Page 3 of today’s Daily Mail sports a story about Anna Friel, reporting with typically understated horror the ‘news’ that she manage to juggle her life with a ‘secret’ ‘TWO nannies’ (both of whom are, it emerges, part-time. The article treads the fine line commonly understood by Daily Mail readers of remaining factual while seeking to elicit negative reactions, drawing a subconsciously negative comparison between Ms Friel’s privileged position and that of ‘ordinary mothers’, who ‘feel under increasing pressure to have it all – and juggle getting back in to shape, working and bringing up children’.

Leaving aside the obvious point that one of the main reasons that ‘ordinary’ mothers feel under such pressure is because they are constantly under assault from media outlets which tell them they should be feeling this, and leaving aside too the inherent sexism in the story (it is hard to imagine a story about a working father who employs one or more nannies making page 3 of the Daily Mail), we should ask ourselves why we seek to pillory women who create teams around them in order to enable them to live their lives to the full, for the good not only of themselves but also, clearly, of their families.

Online reaction was as to be expected – the best rated comments were for the most part those which rudely questioned Ms Friel’s choices, and expressed the opinion that she should effectively give up her career to concentrate solely on looking after her child.

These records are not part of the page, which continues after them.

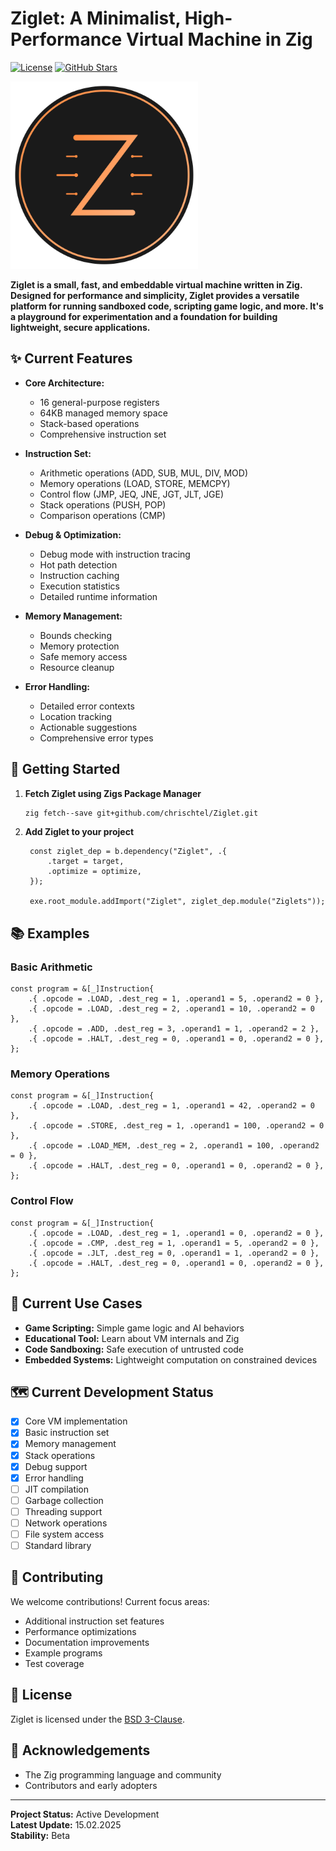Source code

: # Ziglet: A Minimalist, High-Performance Virtual Machine in Zig

[![License](https://img.shields.io/badge/license-MIT-blue.svg)](LICENSE)
[![GitHub Stars](https://img.shields.io/github/stars/chrischtel/Ziglet?style=social)](https://github.com/chrischtel/Ziglet)

<img src="docs/logo.svg" alt="Ziglet Logo" width="300">

**Ziglet is a small, fast, and embeddable virtual machine written in Zig.
Designed for performance and simplicity, Ziglet provides a versatile platform
for running sandboxed code, scripting game logic, and more. It's a playground
for experimentation and a foundation for building lightweight, secure
applications.**

## ✨ Current Features

- **Core Architecture:**
  - 16 general-purpose registers
  - 64KB managed memory space
  - Stack-based operations
  - Comprehensive instruction set

- **Instruction Set:**
  - Arithmetic operations (ADD, SUB, MUL, DIV, MOD)
  - Memory operations (LOAD, STORE, MEMCPY)
  - Control flow (JMP, JEQ, JNE, JGT, JLT, JGE)
  - Stack operations (PUSH, POP)
  - Comparison operations (CMP)

- **Debug & Optimization:**
  - Debug mode with instruction tracing
  - Hot path detection
  - Instruction caching
  - Execution statistics
  - Detailed runtime information

- **Memory Management:**
  - Bounds checking
  - Memory protection
  - Safe memory access
  - Resource cleanup

- **Error Handling:**
  - Detailed error contexts
  - Location tracking
  - Actionable suggestions
  - Comprehensive error types

## 🚀 Getting Started

1. **Fetch Ziglet using Zigs Package Manager**
   ```bash
   zig fetch--save git+github.com/chrischtel/Ziglet.git
   ```

2. **Add Ziglet to your project**
   ```zig
    const ziglet_dep = b.dependency("Ziglet", .{
        .target = target,
        .optimize = optimize,
    });

    exe.root_module.addImport("Ziglet", ziglet_dep.module("Ziglets"));
   ```

## 📚 Examples

### Basic Arithmetic

```zig
const program = &[_]Instruction{
    .{ .opcode = .LOAD, .dest_reg = 1, .operand1 = 5, .operand2 = 0 },
    .{ .opcode = .LOAD, .dest_reg = 2, .operand1 = 10, .operand2 = 0 },
    .{ .opcode = .ADD, .dest_reg = 3, .operand1 = 1, .operand2 = 2 },
    .{ .opcode = .HALT, .dest_reg = 0, .operand1 = 0, .operand2 = 0 },
};
```

### Memory Operations

```zig
const program = &[_]Instruction{
    .{ .opcode = .LOAD, .dest_reg = 1, .operand1 = 42, .operand2 = 0 },
    .{ .opcode = .STORE, .dest_reg = 1, .operand1 = 100, .operand2 = 0 },
    .{ .opcode = .LOAD_MEM, .dest_reg = 2, .operand1 = 100, .operand2 = 0 },
    .{ .opcode = .HALT, .dest_reg = 0, .operand1 = 0, .operand2 = 0 },
};
```

### Control Flow

```zig
const program = &[_]Instruction{
    .{ .opcode = .LOAD, .dest_reg = 1, .operand1 = 0, .operand2 = 0 },
    .{ .opcode = .CMP, .dest_reg = 1, .operand1 = 5, .operand2 = 0 },
    .{ .opcode = .JLT, .dest_reg = 0, .operand1 = 1, .operand2 = 0 },
    .{ .opcode = .HALT, .dest_reg = 0, .operand1 = 0, .operand2 = 0 },
};
```

## 🎯 Current Use Cases

- **Game Scripting:** Simple game logic and AI behaviors
- **Educational Tool:** Learn about VM internals and Zig
- **Code Sandboxing:** Safe execution of untrusted code
- **Embedded Systems:** Lightweight computation on constrained devices

## 🗺️ Current Development Status

- [x] Core VM implementation
- [x] Basic instruction set
- [x] Memory management
- [x] Stack operations
- [x] Debug support
- [x] Error handling
- [ ] JIT compilation
- [ ] Garbage collection
- [ ] Threading support
- [ ] Network operations
- [ ] File system access
- [ ] Standard library

## 🤝 Contributing

We welcome contributions! Current focus areas:

- Additional instruction set features
- Performance optimizations
- Documentation improvements
- Example programs
- Test coverage

## 📄 License

Ziglet is licensed under the [BSD 3-Clause](LICENSE).

## 🙏 Acknowledgements

- The Zig programming language and community
- Contributors and early adopters

---

**Project Status:** Active Development\
**Latest Update:** 15.02.2025\
**Stability:** Beta
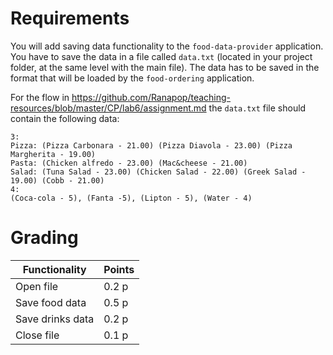 
# Requirements

You will add saving data functionality to the `food-data-provider` application. You have to save the data in a file called `data.txt` (located in your project folder, at the same level with the main file). The data has to be saved in the format that will be loaded by the `food-ordering` application.

For the flow in https://github.com/Ranapop/teaching-resources/blob/master/CP/lab6/assignment.md the `data.txt` file should contain the following data:

```
3:
Pizza: (Pizza Carbonara - 21.00) (Pizza Diavola - 23.00) (Pizza Margherita - 19.00)
Pasta: (Chicken alfredo - 23.00) (Mac&cheese - 21.00)
Salad: (Tuna Salad - 23.00) (Chicken Salad - 22.00) (Greek Salad - 19.00) (Cobb - 21.00)
4:
(Coca-cola - 5), (Fanta -5), (Lipton - 5), (Water - 4)
```

# Grading

| Functionality                | Points |
| ---------------------------- | ------ |
| Open file                    | 0.2 p  |
| Save food data               | 0.5 p  |
| Save drinks data             | 0.2 p  |
| Close file                   | 0.1 p  |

This is an argument which not only (incidentally) ignores the obvious detriment which would result to the nannies currently employed, but also fundamentally ignores Ms Friel’s right to make her own choices about her life.

In actual fact, if Anna Friel has two part-time nannies, or if Nigella Lawson (also referred to in the article) has a ‘Team Cupcake’ to support her, shouldn’t we applaud their creativity and ingenuity? As parents especially, we all need teams of supporters – grandparents, neighbours, friends, childminders, teachers – to help us do what we need to do in bringing up our children. One of the greatest social sadnesses of the last third of the twentieth century, and into the twenty-first, has been that the notion of the extended family, which has naturally evolved into something looser as people move around more, has not been replaced acceptably in our social psyche by its obvious alternative – that of teams of other caring adults.

Instead, parents have become positioned as solely responsible for, and therefore solely to blame for, the upbringing of their children, and we have lost sight of the fact that while parents have a blood and emotional bond that surpasses all other bonds of responsibility for their children, they have to learn somewhere, from someone or other, how to parent. We do our parents – and therefore our children – a huge disservice if we criticise them for trying to create these networks.

As a society, we have a collective responsibility for our children. Let us support our parents whenever and however we can.